Die ersten maurischen Soldaten waren bereits ins Wasser gesprungen und wateten auf den Strand zu. Mit lautem Geschrei schwangen sie die Sarazenenschwerter über ihren Köpfen. Doch die christlichen Ritter waren gut vorbereitet, mit waagerecht gehaltenen Lanzen und Schwertern traten sie den Mauren entgegen. Die Luft war bald darauf von den Klängen der aufeinander treffenden Schwertern und Krummsäbeln und von den Schmerzensschreien der Getroffenen erfüllt. Miguel wagte es kaum zu atmen und duckte sich so tief es ging in seinem Felsversteck. Die Schlacht tobte mittlerweile auch um ihn herum auf den Klippen. Plötzlich fiel der Körper eines Mauren vor seine Füsse und ein Schatten verdunkelte seine Sicht. Zitternd schaute er nach oben und sah das bärtige Gesicht von El Cid genau über ihm. Für einen kurzen Augenblick nur trafen sich die Blicke des großen Feldherrn und des kleinen Jungen. Miguel merkte, wie er am ganzen Körper eine Gänsehaut bekam. Nie würde er diese schwarzen Augen wieder vergessen können. El Cid zog sein Schwert aus der Brust des Mauren und wandte sich wieder den Kämpfenden zu. Wie in Trance starrte Miguel ihm nach, erst das Stöhnen des sterbenden Mauren zu seinen Füssen ließ ihn aus seiner Erstarrung erwachen. Ein Blutfleck breitete sich langsam auf dem Kaftan des Mannes aus und mit großen Augen blickte er in das Gesicht des Jungen. Und dann, wie durch ein Wunder, breitete sich auf einmal ein Lächeln auf dem schmerzverzogenen Gesicht des Sterbenden aus. Selbst als er für immer die Augen schloss, war es noch auf seinen sich langsam entspannenden Zügen zu erkennen. Friedlich lag er da zu Miguels Füßen, und in seiner Hand hielt er noch sein Sarazenenschwert, dessen Klinge mit halbmondförmigne Edelsteinen verziert war.

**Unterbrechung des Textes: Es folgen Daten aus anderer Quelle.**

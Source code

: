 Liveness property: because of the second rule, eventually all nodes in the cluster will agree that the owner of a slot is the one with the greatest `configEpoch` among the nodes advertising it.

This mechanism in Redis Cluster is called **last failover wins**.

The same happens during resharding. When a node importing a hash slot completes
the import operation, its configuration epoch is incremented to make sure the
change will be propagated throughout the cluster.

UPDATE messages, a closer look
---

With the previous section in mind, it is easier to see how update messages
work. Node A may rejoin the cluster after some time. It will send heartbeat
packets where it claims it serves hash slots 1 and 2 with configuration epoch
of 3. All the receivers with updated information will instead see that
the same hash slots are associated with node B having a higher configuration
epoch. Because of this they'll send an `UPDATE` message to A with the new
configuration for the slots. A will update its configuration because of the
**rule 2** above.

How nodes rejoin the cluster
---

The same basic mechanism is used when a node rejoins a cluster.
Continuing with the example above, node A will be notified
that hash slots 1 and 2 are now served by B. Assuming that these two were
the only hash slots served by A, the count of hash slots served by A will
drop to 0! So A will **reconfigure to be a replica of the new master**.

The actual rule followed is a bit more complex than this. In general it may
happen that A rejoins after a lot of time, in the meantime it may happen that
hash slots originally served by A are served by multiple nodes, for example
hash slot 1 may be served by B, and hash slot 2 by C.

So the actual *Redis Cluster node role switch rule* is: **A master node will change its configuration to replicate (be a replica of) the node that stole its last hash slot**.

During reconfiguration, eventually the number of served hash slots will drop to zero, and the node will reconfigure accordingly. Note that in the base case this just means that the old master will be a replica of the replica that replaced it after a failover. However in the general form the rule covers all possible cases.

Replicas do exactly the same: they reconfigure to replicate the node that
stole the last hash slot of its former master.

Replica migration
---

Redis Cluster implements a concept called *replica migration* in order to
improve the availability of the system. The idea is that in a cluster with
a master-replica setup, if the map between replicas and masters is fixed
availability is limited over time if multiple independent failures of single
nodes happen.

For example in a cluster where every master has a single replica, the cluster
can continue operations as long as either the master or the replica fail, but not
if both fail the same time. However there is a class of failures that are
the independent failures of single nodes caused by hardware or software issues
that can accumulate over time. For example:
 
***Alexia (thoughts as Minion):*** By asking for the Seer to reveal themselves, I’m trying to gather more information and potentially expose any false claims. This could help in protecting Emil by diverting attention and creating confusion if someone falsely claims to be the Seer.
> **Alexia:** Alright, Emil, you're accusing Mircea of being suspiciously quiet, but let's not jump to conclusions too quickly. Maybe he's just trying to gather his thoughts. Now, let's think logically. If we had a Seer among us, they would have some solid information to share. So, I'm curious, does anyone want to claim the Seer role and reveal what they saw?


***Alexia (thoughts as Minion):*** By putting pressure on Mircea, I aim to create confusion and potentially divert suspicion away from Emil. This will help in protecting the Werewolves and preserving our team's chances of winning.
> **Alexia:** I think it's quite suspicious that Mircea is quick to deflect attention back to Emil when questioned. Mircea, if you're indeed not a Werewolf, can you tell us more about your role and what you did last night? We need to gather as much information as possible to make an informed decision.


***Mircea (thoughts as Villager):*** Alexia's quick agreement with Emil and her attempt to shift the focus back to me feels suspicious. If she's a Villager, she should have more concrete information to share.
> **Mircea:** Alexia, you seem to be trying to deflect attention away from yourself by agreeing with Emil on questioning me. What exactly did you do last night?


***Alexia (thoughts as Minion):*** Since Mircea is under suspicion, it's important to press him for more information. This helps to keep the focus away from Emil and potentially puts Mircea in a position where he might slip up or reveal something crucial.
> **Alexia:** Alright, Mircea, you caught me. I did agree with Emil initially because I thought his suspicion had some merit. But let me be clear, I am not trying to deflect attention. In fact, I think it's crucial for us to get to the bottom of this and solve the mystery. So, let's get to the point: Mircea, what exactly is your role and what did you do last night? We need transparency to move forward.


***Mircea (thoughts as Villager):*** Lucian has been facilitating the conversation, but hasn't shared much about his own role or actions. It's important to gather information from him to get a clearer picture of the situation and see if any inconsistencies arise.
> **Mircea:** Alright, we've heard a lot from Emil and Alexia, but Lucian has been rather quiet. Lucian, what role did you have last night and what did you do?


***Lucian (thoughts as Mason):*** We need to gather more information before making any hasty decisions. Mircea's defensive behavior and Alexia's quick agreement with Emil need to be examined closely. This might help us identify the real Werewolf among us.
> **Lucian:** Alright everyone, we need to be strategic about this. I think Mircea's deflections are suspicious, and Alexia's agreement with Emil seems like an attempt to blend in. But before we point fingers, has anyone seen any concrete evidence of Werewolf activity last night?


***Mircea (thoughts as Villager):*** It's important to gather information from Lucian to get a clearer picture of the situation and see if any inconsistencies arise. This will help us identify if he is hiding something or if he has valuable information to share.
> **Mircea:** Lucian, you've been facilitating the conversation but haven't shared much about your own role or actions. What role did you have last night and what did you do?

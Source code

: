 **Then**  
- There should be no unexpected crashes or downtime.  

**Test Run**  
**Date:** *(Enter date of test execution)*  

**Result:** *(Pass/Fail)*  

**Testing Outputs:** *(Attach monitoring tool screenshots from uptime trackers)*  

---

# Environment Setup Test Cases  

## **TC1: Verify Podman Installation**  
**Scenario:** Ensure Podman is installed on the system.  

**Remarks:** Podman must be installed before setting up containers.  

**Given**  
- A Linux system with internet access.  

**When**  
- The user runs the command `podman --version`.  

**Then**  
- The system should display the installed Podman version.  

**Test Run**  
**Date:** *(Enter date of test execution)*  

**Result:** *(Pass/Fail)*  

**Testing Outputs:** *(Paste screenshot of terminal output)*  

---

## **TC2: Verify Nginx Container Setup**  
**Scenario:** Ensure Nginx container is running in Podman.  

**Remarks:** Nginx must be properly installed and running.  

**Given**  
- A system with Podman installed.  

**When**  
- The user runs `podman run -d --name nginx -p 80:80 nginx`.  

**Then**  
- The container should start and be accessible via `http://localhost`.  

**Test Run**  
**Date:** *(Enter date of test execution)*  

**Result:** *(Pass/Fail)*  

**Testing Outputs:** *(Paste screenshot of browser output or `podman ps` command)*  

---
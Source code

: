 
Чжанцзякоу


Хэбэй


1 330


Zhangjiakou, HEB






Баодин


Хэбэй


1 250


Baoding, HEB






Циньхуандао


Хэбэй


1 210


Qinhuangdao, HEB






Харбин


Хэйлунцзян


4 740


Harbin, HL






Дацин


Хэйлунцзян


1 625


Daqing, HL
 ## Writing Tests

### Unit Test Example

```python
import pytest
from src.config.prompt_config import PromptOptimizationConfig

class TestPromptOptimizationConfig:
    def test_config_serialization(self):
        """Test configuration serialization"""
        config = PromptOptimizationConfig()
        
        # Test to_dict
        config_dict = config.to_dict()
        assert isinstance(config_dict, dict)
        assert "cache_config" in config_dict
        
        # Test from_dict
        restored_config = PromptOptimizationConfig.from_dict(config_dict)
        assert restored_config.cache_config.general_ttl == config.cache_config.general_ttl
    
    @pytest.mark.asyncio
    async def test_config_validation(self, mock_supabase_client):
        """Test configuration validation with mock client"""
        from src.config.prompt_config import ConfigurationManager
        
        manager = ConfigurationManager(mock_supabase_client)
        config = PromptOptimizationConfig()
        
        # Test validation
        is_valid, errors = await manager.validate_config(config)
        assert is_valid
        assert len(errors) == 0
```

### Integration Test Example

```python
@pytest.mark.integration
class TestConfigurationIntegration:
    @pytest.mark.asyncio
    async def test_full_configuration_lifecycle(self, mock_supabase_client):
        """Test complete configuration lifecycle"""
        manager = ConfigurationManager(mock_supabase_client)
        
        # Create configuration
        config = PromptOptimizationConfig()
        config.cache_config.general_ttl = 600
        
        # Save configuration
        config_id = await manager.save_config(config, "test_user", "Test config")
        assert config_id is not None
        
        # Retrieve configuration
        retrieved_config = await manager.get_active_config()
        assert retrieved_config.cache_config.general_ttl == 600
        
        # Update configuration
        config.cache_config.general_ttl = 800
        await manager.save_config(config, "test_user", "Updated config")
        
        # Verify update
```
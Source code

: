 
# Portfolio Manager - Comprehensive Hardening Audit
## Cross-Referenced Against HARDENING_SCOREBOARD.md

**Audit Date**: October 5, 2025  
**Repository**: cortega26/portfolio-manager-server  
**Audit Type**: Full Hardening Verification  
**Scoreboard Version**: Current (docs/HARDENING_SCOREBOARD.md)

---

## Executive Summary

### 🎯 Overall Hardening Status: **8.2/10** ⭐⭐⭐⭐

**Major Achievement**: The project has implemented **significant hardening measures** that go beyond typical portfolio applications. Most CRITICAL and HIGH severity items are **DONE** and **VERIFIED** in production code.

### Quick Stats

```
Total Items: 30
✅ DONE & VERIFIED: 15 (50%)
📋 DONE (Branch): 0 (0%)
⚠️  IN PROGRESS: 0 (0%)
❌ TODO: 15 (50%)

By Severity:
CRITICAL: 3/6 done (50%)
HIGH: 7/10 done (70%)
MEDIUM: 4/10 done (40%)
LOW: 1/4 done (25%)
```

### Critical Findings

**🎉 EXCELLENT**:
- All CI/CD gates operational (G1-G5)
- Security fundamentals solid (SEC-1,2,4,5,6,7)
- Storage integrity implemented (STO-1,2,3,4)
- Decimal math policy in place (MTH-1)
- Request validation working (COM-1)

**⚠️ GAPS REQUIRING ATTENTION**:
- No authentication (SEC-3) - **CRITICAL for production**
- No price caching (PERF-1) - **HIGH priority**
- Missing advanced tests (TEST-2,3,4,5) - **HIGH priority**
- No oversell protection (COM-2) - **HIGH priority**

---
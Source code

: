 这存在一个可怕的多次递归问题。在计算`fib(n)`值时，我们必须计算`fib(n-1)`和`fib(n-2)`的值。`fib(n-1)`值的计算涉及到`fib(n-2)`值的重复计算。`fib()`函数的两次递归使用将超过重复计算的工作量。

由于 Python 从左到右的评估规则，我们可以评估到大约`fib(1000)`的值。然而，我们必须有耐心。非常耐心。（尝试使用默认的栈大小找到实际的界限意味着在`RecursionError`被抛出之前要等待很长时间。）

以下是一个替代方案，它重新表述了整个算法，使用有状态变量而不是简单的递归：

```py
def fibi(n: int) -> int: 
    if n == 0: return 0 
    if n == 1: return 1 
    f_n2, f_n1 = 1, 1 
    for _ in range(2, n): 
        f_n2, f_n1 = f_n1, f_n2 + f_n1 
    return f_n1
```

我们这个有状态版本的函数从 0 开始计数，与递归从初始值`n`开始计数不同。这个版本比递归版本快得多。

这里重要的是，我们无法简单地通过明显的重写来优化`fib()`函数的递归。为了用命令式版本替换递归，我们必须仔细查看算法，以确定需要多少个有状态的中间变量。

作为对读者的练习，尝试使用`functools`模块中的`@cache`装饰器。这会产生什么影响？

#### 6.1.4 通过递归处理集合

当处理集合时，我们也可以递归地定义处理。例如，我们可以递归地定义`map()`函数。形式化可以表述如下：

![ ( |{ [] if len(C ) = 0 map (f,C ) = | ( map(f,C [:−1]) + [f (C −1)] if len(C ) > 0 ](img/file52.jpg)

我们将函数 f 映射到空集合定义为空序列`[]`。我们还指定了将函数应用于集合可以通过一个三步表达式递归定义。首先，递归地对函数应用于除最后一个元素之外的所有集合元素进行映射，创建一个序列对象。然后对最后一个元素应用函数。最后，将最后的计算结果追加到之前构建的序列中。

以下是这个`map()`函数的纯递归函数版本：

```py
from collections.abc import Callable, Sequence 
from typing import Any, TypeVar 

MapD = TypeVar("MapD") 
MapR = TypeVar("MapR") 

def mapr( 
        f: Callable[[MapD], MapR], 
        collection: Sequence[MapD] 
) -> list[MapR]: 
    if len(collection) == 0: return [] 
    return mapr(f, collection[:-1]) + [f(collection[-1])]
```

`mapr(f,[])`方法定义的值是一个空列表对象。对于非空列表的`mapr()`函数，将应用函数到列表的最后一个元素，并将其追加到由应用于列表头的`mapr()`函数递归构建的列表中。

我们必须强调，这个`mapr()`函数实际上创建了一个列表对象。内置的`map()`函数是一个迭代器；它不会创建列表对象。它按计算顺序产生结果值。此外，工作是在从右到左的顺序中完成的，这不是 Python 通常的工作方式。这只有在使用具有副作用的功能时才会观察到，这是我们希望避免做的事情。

Eine Möwe landete auf einem Felsplateau neben Miguel und ihr lauter Schrei ließ ihn zusammenzucken. Leise plätschernd schlugen kleine Wellen gegen die Klippen, und am Horizont dümpelten ein paar Segelboote vor sich hin. Über den beiden Hochhäusern am Ende der Bucht zog eine Vogelschar vorbei. Miguel schaute auf das alte Schwert, das er noch immer in den Händen hielt. Vorsichtig steckte er es wieder in die Felsspalte, aus der er es noch vor kurzem herausgezogen hatte.
„Du bleibst besser dort, wo du hinghörst“, sagte er. Plötzlich verspürte er eine unbändige Lust auf einen heißen Kakao im El Meson. Er warf noch einen kurzen Blick auf die Felsspalte, bevor er sich umdrehte und zurück in Richtung des Dorfes ging. Und dort, wo noch vor einem Augenblick der sterbende Maure gelegen hatte, ließ sich nun ein Taubenpärchen nieder. Es gurrte ein paar Mal, bevor es sich gemeinsam in die Lüfte erhob und davonflog.